Resveratrol inhibits the proliferation, invasion, and migration, and induces the apoptosis of human gastric cancer cells through the MALAT1/miR-383-5p/DDIT4 signaling pathway.

Abstract

We aimed to study the effects and potential mechanism of resveratrol (RS) in gastric cancer (GC). The human GC cell line SGC7901 was treated with different concentrations of RS (0, 1, 5 µM) for 24 hours. The messenger ribonucleic acid or protein expressions levels of metastasis-associated lung adenocarcinoma transcript 1 (MALAT1), micro ribonucleic acid-383-5p (miR-383-5p), and DNA damage-inducible transcript 4 (DDIT4) in GC cells were determined by Western blot and quantitative real-time polymerase chain assays.
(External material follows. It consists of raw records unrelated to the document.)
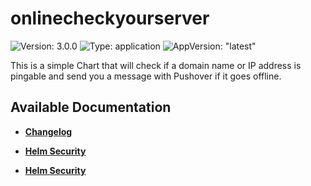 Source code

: # onlinecheckyourserver

![Version: 3.0.0](https://img.shields.io/badge/Version-3.0.0-informational?style=flat-square) ![Type: application](https://img.shields.io/badge/Type-application-informational?style=flat-square) ![AppVersion: "latest"](https://img.shields.io/badge/AppVersion-"latest"-informational?style=flat-square)

This is a simple Chart that will check if a domain name or IP address is pingable and send you a message with Pushover if it goes offline.

## Available Documentation

- [**Changelog**](CHANGELOG)

- [**Helm Security**](container-security)

- [**Helm Security**](helm-security)

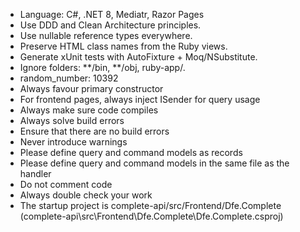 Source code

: 
* Language: C#, .NET 8, Mediatr, Razor Pages
* Use DDD and Clean Architecture principles.
* Use nullable reference types everywhere.
* Preserve HTML class names from the Ruby views.
* Generate xUnit tests with AutoFixture + Moq/NSubstitute.
* Ignore folders: **/bin, **/obj, ruby-app/.
* random_number: 10392
* Always favour primary constructor
* For frontend pages, always inject ISender for query usage
* Always make sure code compiles
* Always solve build errors
* Ensure that there are no build errors
* Never introduce warnings
* Please define query and command models as records
* Please define query and command models in the same file as the handler
* Do not comment code
* Always double check your work
* The startup project is complete-api/src/Frontend/Dfe.Complete (complete-api\src\Frontend\Dfe.Complete\Dfe.Complete.csproj)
Cells were then transfected with miR-383-5p inhibitor (inhibitor), inhibitor negative control (NC), MALAT1-interfering RNA (si-MALAT1), si-DDIT4 and negative interference control (si-NC). The Cell Counting Kit-8 method, scratch assay, and transwell assay were performed to evaluate cell proliferation, migration, and invasion. Additionally, flow cytometry was used to examine apoptosis, and the target relationship was examined by a luciferase-reporter gene analysis. RS treatment downregulated the expression of MALAT1, repressed cell proliferation, inhibited cell migration and invasion (all P<0.05), and induced apoptosis (P<0.05) in GC cells. When the cells were treated with RS and inhibited the expression of MALAT1 meanwhile, the above anti-cancer effects were more significant (all P<0.05). Target prediction and the luciferase-reporter gene analysis showed that MALAT1 targeted miR-383-5p (P<0.05). When suppressing the expression of MALAT1 and miR-383-5p, the anti-cancer effects caused by the silencing of MALAT1 were absent (all P<0.05). We also found that miR-383-5p targeted DDIT4 protein. When the expression of miR-383-5p and DDIT4 in the GC cells was inhibited, the promoting cancer effects caused by the inhibition of miR-383-5p were reversed (all P<0.05). This study found that RS inhibited the proliferation, migration, and invasion of human GC cells through the metastasis-associated lung adenocarcinoma transcript 1 (MALAT1)/miR-383-5p/DDIT4 pathway and induced apoptosis.